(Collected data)

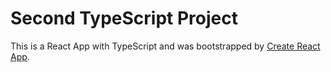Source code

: # Second TypeScript Project

This is a React App with TypeScript and was bootstrapped by [Create React App](https://github.com/facebookincubator/create-react-app).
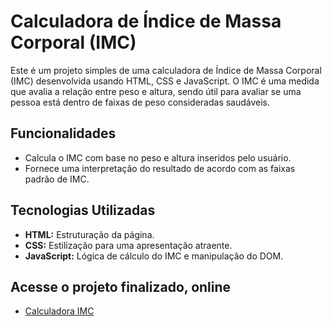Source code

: # Calculadora de Índice de Massa Corporal (IMC)

Este é um projeto simples de uma calculadora de Índice de Massa Corporal (IMC) desenvolvida usando HTML, CSS e JavaScript. O IMC é uma medida que avalia a relação entre peso e altura, sendo útil para avaliar se uma pessoa está dentro de faixas de peso consideradas saudáveis.

## Funcionalidades

- Calcula o IMC com base no peso e altura inseridos pelo usuário.
- Fornece uma interpretação do resultado de acordo com as faixas padrão de IMC.

## Tecnologias Utilizadas

- **HTML:** Estruturação da página.
- **CSS:** Estilização para uma apresentação atraente.
- **JavaScript:** Lógica de cálculo do IMC e manipulação do DOM.

## Acesse o projeto finalizado, online

- [Calculadora IMC](https://gustavo-sales.github.io/IMC-Calculator/)
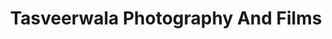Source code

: ---
title: "Tasveerwala Photography And Films"
url: /karachi/tasveerwala-photography-and-films/
shop: photo
---
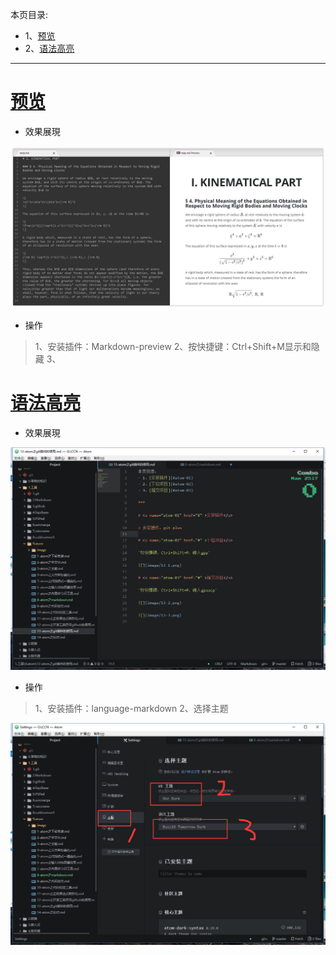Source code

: 本页目录:
- 1、[预览](#atom-01)
- 2、[语法高亮](#atom-02)

***

# <a name="atom-01" href="#" >预览</a>
- 效果展現

![](image/8-1.png)

- 操作

>1、安装插件：Markdown-preview
>2、按快捷键：Ctrl+Shift+M显示和隐藏
>3、

# <a name="atom-02" href="#" >语法高亮</a>

- 效果展現

![](image/8-2.png)

- 操作

> 1、安装插件：language-markdown
> 2、选择主题

![](image/8-3.png)
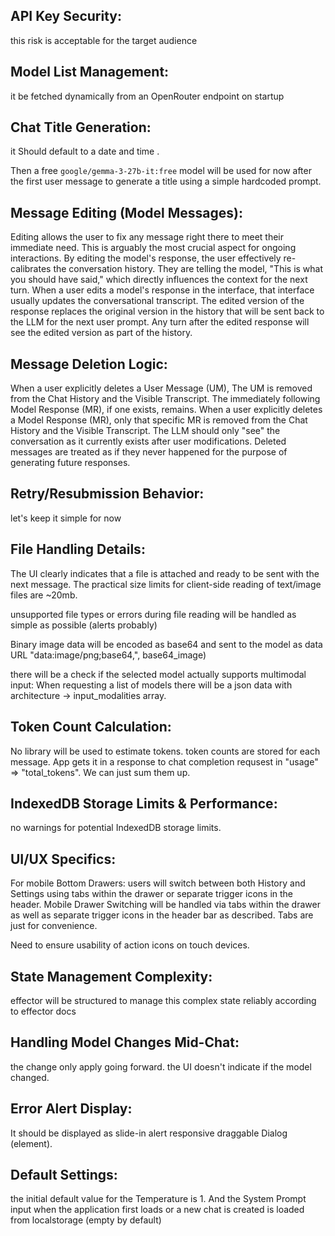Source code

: ## API Key Security:

this risk is acceptable for the target audience

##  Model List Management:

it be fetched dynamically from an OpenRouter endpoint on startup

##  Chat Title Generation:

it Should default to a date and time .

Then a free `google/gemma-3-27b-it:free` model will be used for now after the first user message to generate a title using a simple hardcoded prompt.

##  Message Editing (Model Messages):

Editing allows the user to fix any message right there to meet their immediate need. This is arguably the most crucial aspect for ongoing interactions. By editing the model's response, the user effectively re-calibrates the conversation history. They are telling the model, "This is what you should have said," which directly influences the context for the next turn. When a user edits a model's response in the interface, that interface usually updates the conversational transcript. The edited version of the response replaces the original version in the history that will be sent back to the LLM for the next user prompt. Any turn after the edited response will  see the edited version as part of the history.

## Message Deletion Logic:

When a user explicitly deletes a User Message (UM), The UM is removed from the Chat History and the Visible Transcript. The immediately following Model Response (MR), if one exists, remains. When a user explicitly deletes a Model Response (MR), only that specific MR is removed from the Chat History and the Visible Transcript. The LLM should only "see" the conversation as it currently exists after user modifications. Deleted messages are treated as if they never happened for the purpose of generating future responses.

##  Retry/Resubmission Behavior:

let's keep it simple for now

##  File Handling Details:
The UI clearly indicates that a file is attached and ready to be sent with the next message.
The practical size limits for client-side reading of text/image files are ~20mb.

unsupported file types or errors during file reading will be handled as simple as possible (alerts probably)

Binary image data will be encoded as base64 and sent to the model as data URL "data:image/png;base64,", base64_image)

there will be a check if the selected model actually supports multimodal input:
When requesting a list of models there will be a json data with architecture -> input_modalities array.

##  Token Count Calculation:

No library will be used to estimate tokens.  token counts are stored for each message. App gets it in a response to chat completion requsest in "usage" => "total_tokens". We can just sum them up.

## IndexedDB Storage Limits & Performance:

no warnings for  potential IndexedDB storage limits.

##  UI/UX Specifics:

For mobile Bottom Drawers: users will switch between both History and Settings using tabs within the drawer or separate trigger icons in the header. Mobile Drawer Switching will be handled via tabs within the drawer as well as separate trigger icons in the header bar as described. Tabs are just for convenience.

Need to ensure usability of action icons on touch devices.

## State Management Complexity:
effector will be structured to manage this complex state reliably according to effector docs

##  Handling Model Changes Mid-Chat:

the change only apply going forward. the UI doesn't indicate if the model changed.

## Error Alert Display:

It should be displayed as slide-in alert responsive draggable Dialog (element). 

## Default Settings: 

the initial default value for the Temperature is 1. And the System Prompt input when the application first loads or a new chat is created is loaded from localstorage (empty by default)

- _What you are asked to do_: Lines of the data that include the string "reading" are to be counted; report the total by itself.

- _Problem solution_: 2